Update (12 September 2009): The community has provided a more elegant solution to this problem. See my more recent post for more details here: F# Pipelined Monads – Solutions From the Community. Thanks go to Keith Battocchi and Felix (felixmar on hubFS) for the revised solution. I have left this post unchanged and I advise you to use the revised solution in your own projects.

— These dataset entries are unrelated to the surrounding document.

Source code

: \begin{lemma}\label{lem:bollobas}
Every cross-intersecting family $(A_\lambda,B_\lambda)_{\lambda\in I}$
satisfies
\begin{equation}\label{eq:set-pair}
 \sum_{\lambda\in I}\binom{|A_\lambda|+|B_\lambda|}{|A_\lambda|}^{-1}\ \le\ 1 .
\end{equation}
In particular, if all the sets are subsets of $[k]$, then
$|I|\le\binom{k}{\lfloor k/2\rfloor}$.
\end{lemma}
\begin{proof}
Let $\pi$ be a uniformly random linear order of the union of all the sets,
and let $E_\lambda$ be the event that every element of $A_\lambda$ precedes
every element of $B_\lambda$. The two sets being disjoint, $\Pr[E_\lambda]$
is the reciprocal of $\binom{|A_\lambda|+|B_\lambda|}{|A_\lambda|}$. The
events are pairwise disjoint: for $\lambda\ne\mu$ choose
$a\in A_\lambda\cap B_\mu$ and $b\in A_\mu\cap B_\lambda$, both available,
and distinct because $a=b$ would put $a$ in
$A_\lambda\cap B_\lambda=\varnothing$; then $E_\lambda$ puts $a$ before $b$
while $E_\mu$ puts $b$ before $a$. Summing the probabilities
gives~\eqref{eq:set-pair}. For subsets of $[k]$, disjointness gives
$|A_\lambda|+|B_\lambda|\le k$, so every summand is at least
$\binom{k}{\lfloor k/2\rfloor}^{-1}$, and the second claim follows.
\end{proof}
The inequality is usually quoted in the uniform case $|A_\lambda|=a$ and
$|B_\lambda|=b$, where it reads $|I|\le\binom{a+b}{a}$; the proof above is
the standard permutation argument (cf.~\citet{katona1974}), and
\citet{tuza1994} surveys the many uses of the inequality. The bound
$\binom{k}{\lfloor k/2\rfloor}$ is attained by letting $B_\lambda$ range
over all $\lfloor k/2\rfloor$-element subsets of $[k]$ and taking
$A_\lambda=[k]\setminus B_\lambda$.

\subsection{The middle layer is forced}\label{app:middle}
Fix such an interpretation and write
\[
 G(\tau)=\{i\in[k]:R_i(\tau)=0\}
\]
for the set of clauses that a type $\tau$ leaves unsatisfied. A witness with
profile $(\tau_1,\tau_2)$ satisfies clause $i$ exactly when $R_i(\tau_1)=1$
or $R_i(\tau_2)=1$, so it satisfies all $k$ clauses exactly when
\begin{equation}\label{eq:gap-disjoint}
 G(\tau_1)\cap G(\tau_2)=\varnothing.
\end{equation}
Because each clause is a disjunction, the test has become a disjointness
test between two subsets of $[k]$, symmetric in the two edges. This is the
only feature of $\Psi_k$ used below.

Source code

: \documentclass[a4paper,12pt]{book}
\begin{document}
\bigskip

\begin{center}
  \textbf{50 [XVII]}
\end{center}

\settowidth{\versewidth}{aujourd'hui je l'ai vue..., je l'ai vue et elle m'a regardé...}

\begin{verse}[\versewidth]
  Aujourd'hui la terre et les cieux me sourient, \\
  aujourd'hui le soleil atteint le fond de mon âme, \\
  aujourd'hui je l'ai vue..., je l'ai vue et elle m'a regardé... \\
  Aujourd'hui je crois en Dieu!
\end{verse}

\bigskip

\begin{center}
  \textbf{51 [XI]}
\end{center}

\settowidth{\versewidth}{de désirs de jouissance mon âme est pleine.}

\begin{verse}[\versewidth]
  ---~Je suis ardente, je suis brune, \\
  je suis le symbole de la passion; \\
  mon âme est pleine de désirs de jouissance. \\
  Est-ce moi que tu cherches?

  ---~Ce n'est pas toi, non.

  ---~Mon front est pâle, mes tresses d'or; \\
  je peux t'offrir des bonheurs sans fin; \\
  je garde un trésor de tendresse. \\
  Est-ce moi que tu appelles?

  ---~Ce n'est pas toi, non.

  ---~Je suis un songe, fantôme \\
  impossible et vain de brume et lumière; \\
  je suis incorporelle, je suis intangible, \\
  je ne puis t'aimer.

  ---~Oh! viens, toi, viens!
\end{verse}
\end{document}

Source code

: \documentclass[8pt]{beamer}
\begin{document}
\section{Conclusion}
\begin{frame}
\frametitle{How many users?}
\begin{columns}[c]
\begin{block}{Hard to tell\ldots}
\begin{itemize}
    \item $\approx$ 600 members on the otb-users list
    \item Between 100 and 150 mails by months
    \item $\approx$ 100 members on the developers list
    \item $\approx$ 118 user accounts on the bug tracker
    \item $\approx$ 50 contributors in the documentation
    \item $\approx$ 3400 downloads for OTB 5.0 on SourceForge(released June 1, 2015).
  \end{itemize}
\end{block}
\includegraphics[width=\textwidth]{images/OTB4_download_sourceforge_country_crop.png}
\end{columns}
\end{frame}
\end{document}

I recently completed my own construction of a couple of monads that I am using in a mini-project. I like the way that I am able to compose functions returning monadic values by using let! and do! directly. However, I was frustrated by the need to use multiple let! statements when I needed to chain constructs into a pipeline, for example:

let result = myBuilder {
  let result1 = initialValue
  let! r2 = r1 |> f1
  let! r3 = r2 |> f2
  let! r4 = r3 |> f3
  return r4 }

It is important to use let! because each step in the pipeline is allowed to fail. More generally, the behaviour required is that bind must be incorporated into the pipeline. Additionally, the proliferation of intermediary variables greatly increased the possibility of error in my code because I might have referred to one of the intermediate results, rather than the most recent result. Compare this to a non-computation expression version:

let result = 
  |> f1
  |> f2
  |> f3

The challenge before me was could I do any better?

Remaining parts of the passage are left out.